● **Exercise brief**: Scan the records below for the string "example" and return every line where it appears.

● **Record set**:
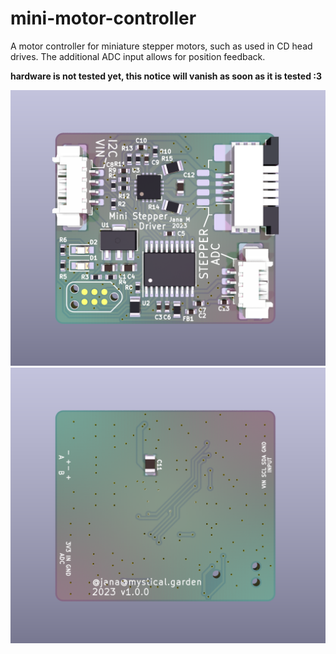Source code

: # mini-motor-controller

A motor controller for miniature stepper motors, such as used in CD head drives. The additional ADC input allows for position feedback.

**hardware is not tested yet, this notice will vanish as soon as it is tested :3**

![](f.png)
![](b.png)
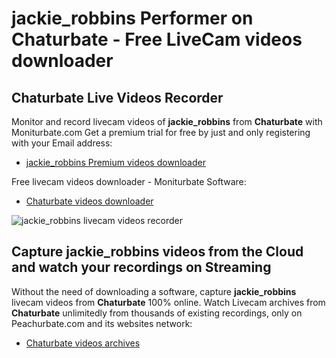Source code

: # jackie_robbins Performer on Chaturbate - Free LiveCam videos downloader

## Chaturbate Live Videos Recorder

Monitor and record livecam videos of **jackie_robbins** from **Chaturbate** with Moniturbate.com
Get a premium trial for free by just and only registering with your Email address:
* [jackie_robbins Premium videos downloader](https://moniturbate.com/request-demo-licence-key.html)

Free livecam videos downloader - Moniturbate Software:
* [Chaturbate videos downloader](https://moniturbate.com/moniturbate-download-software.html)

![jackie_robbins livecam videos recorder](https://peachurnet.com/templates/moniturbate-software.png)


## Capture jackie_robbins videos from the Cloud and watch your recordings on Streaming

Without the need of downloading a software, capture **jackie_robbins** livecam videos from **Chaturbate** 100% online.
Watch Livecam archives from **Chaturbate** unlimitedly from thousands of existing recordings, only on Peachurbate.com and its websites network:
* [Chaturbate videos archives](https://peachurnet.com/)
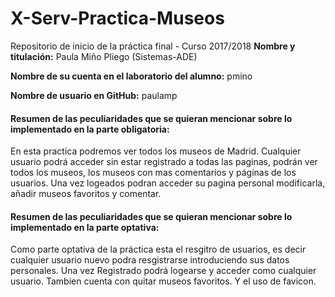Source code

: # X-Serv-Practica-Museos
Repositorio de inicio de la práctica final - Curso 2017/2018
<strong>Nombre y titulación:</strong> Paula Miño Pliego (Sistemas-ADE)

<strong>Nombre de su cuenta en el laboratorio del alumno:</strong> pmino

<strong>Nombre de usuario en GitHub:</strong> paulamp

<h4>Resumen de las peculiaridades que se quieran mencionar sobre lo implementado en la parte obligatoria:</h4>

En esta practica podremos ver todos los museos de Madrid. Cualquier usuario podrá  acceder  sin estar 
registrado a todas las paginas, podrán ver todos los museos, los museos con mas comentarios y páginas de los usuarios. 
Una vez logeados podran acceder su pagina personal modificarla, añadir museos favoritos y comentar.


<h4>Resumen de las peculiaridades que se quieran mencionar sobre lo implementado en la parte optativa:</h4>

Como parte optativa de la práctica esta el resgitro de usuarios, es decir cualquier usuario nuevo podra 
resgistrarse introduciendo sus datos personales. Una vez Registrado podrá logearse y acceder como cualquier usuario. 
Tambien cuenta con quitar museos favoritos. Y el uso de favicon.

* * *

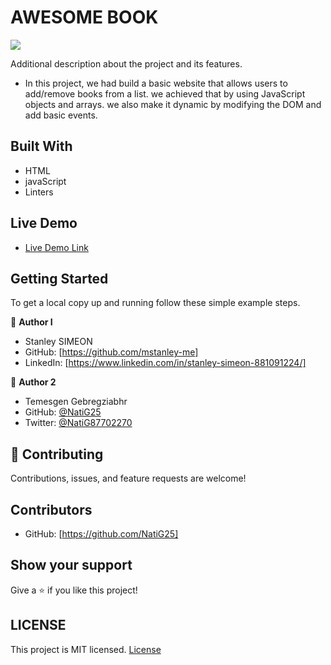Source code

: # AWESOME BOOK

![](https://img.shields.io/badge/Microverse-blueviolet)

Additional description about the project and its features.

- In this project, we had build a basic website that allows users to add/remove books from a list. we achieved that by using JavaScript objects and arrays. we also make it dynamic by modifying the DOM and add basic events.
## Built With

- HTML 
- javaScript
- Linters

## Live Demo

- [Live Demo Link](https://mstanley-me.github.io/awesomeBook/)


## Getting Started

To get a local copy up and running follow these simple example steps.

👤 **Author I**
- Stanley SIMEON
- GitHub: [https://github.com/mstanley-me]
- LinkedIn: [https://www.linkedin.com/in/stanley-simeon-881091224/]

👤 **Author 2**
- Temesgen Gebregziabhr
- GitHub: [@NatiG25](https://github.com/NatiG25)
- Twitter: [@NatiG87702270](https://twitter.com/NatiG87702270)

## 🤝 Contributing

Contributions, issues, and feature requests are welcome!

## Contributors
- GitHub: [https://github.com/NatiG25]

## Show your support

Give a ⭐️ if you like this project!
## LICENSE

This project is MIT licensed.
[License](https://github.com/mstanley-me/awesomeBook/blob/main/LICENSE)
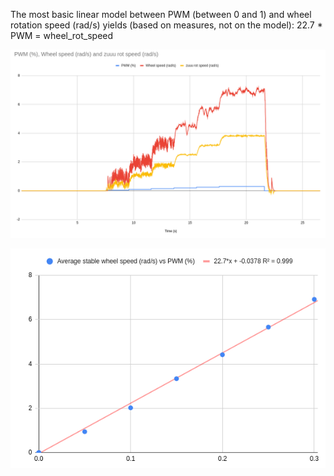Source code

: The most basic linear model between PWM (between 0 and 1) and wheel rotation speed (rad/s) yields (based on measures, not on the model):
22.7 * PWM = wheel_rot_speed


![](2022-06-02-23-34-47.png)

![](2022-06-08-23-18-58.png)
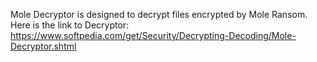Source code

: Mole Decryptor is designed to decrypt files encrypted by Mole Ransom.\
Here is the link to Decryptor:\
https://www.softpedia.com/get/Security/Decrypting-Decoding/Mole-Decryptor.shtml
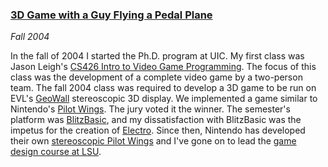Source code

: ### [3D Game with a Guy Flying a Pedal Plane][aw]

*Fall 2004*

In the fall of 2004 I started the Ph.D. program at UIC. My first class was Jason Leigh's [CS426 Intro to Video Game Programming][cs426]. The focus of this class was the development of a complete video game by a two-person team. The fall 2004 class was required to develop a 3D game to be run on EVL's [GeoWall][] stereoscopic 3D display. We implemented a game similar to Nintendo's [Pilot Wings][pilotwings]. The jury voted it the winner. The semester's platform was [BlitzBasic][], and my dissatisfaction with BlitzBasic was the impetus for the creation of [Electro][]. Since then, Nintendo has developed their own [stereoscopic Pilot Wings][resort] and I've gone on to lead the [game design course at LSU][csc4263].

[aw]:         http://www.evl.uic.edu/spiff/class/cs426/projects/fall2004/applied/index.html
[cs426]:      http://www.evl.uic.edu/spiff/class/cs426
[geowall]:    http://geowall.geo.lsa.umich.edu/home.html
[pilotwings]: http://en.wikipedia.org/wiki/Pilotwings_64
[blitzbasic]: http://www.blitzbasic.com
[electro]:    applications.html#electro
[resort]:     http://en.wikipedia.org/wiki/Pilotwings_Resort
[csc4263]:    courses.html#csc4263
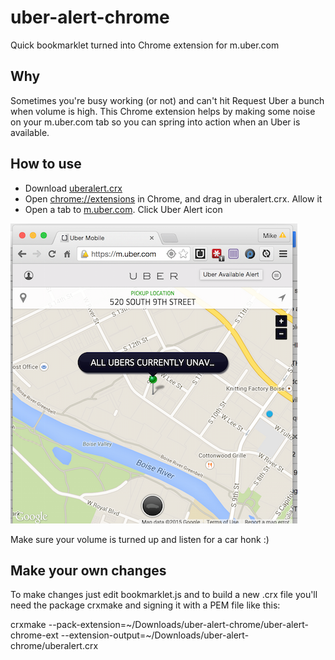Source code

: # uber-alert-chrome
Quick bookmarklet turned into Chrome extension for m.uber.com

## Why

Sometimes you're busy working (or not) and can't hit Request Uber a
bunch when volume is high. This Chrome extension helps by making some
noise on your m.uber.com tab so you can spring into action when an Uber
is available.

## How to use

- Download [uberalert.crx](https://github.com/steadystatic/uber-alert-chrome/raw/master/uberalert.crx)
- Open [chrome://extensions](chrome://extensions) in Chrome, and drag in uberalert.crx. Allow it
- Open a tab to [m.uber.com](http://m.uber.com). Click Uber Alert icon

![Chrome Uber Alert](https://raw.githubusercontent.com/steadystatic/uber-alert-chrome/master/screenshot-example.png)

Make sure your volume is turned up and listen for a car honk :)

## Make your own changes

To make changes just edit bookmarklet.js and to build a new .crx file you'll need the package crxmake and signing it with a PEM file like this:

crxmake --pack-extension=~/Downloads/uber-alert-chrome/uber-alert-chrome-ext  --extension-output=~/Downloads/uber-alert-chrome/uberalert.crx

● **Exercise result**:
To get a local copy up and running follow these simple example steps.
![Chrome Uber Alert](https://raw.githubusercontent.com/steadystatic/uber-alert-chrome/master/screenshot-example.png)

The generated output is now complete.